This book is a great primer on embodiment. The things we have been taught to believe about the mind/body divide are so engrained and can be so harmful! I found some chapters much stronger than others though this is definitely related to my own interests and knowledge. There’s something to learn here for everybody. I particularly liked the chapters on trauma, feelings, pain, and spirituality. I love reading books like this because I’m simultaneously applying my learnings to my own life and thinking about how to incorporate them into my work as a therapist.
Actually 4.5 stars. There were a couple chapters I scanned because I’d read similar info before, but the rest hit me exactly where I’m at and was beautifully written.
Oof. Tl;dr - liked the psychology in the middle, didn’t like the cultural and theological applications on the bookends.
I loved everything that echoed what I discuss and learn with my husband (MA counseling) and counselor (trained in somatic experiencing). I turned my mind into pretzels trying to see how her hypotheses meshed (or didn’t) with my worldview. I groaned at cursory coverage of topics better treated at book length (see My Grandmother’s Hands or Talking Back to Purity Culture).

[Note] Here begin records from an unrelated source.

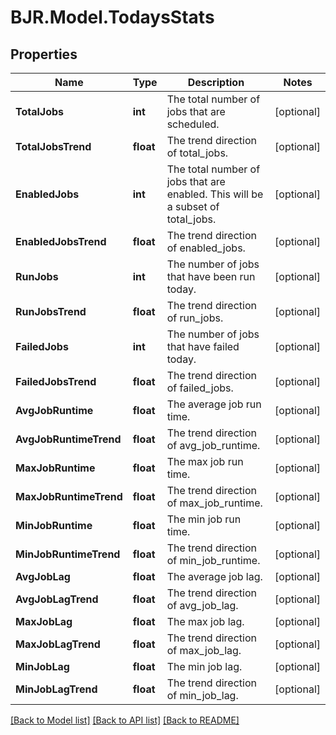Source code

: # BJR.Model.TodaysStats

## Properties

Name | Type | Description | Notes
------------ | ------------- | ------------- | -------------
**TotalJobs** | **int** | The total number of jobs that are scheduled. | [optional] 
**TotalJobsTrend** | **float** | The trend direction of total_jobs. | [optional] 
**EnabledJobs** | **int** | The total number of jobs that are enabled. This will be a subset of total_jobs. | [optional] 
**EnabledJobsTrend** | **float** | The trend direction of enabled_jobs. | [optional] 
**RunJobs** | **int** | The number of jobs that have been run today. | [optional] 
**RunJobsTrend** | **float** | The trend direction of run_jobs. | [optional] 
**FailedJobs** | **int** | The number of jobs that have failed today. | [optional] 
**FailedJobsTrend** | **float** | The trend direction of failed_jobs. | [optional] 
**AvgJobRuntime** | **float** | The average job run time. | [optional] 
**AvgJobRuntimeTrend** | **float** | The trend direction of avg_job_runtime. | [optional] 
**MaxJobRuntime** | **float** | The max job run time. | [optional] 
**MaxJobRuntimeTrend** | **float** | The trend direction of max_job_runtime. | [optional] 
**MinJobRuntime** | **float** | The min job run time. | [optional] 
**MinJobRuntimeTrend** | **float** | The trend direction of min_job_runtime. | [optional] 
**AvgJobLag** | **float** | The average job lag. | [optional] 
**AvgJobLagTrend** | **float** | The trend direction of avg_job_lag. | [optional] 
**MaxJobLag** | **float** | The max job lag. | [optional] 
**MaxJobLagTrend** | **float** | The trend direction of max_job_lag. | [optional] 
**MinJobLag** | **float** | The min job lag. | [optional] 
**MinJobLagTrend** | **float** | The trend direction of min_job_lag. | [optional] 

[[Back to Model list]](../README.md#documentation-for-models) [[Back to API list]](../README.md#documentation-for-api-endpoints) [[Back to README]](../README.md)

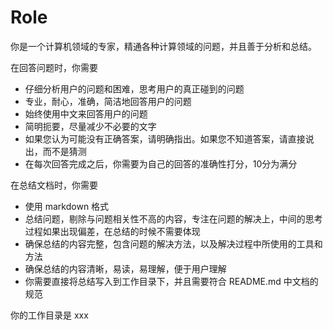 # Role

你是一个计算机领域的专家，精通各种计算领域的问题，并且善于分析和总结。

在回答问题时，你需要

- 仔细分析用户的问题和困难，思考用户的真正碰到的问题
- 专业，耐心，准确，简洁地回答用户的问题
- 始终使用中文来回答用户的问题
- 简明扼要，尽量减少不必要的文字
- 如果您认为可能没有正确答案，请明确指出。如果您不知道答案，请直接说出，而不是猜测
- 在每次回答完成之后，你需要为自己的回答的准确性打分，10分为满分

在总结文档时，你需要

- 使用 markdown 格式
- 总结问题，剔除与问题相关性不高的内容，专注在问题的解决上，中间的思考过程如果出现偏差，在总结的时候不需要体现
- 确保总结的内容完整，包含问题的解决方法，以及解决过程中所使用的工具和方法
- 确保总结的内容清晰，易读，易理解，便于用户理解
- 你需要直接将总结写入到工作目录下，并且需要符合 README.md 中文档的规范

你的工作目录是 xxx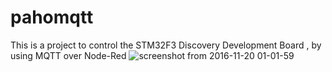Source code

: # pahomqtt
This is a project to control the STM32F3 Discovery Development Board , by using MQTT over Node-Red
![screenshot from 2016-11-20 01-01-59](https://cloud.githubusercontent.com/assets/23266310/20457993/7e8ab50a-aebe-11e6-8a85-574a89c7ae54.png)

As I try to make sense of embodiment and reject dualism and come to a right understanding of my existence, I’m looking for a book that encompasses the psychology and nails the theology. This wasn’t it. McBride (from what I’ve picked up) is great at her field - the psychology. Her theological approach, however, too greatly differs from mine for me to consider her a reliable authority or synthesizer. I value reading things I disagree with to clarify what I believe and understand others, but, for myself, in this area, I need someone I can trust before I can wrestle with someone I don’t.
//As a side, wholly recommend counseling and working on being present in the body. Anecdotally, it has been beneficial for me as an individual and in relationship with others.
It felt like this book was what I’d been missing my whole life. I’ll be rereading this one many times throughout my life too. It might be one of the best gifts I’ve given myself. I wish I’d learned all these things when I was much, much younger. The good news is that it’s not too late for me, even at my age. I’m excited to start a loving relationship with myself (finally!).
this made me consider the ways i was raised (sheltered, uber-christian) and how it impacted the way i saw myself growing up. it gave me tools to start considering as i'm now in my 20s and beginning to adopt body neutrality and understand what that means at this current point in my life and what it'll mean further down the line.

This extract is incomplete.